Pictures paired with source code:
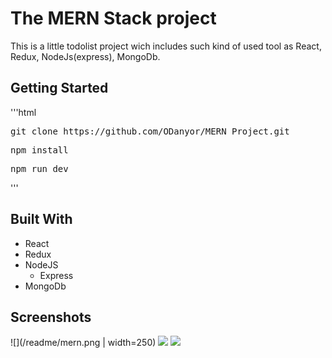 # The MERN Stack project

This is a little todolist project wich includes such kind of used tool as React, Redux, NodeJs(express), MongoDb.

## Getting Started

'''html

<pre>git clone https://github.com/ODanyor/MERN_Project.git</pre>
<pre>npm install</pre>
<pre>npm run dev</pre>

'''

## Built With

- React
- Redux
- NodeJS
  - Express
- MongoDb

## Screenshots

![](/readme/mern.png | width=250)
![](/readme/mern2.png/250/445)
![](/readme/mern3.png/250/445)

**EXERCISE OBJECTIVE**
Find the line that contains "## Getting Started". Write out that line and every line after it through the end of the data, exactly, and nothing else.

**SOLVED EXERCISE**
## Getting Started

'''html

<pre>git clone https://github.com/ODanyor/MERN_Project.git</pre>
<pre>npm install</pre>
<pre>npm run dev</pre>

'''

## Built With

- React
- Redux
- NodeJS
  - Express
- MongoDb

## Screenshots

![](/readme/mern.png | width=250)
![](/readme/mern2.png/250/445)
![](/readme/mern3.png/250/445)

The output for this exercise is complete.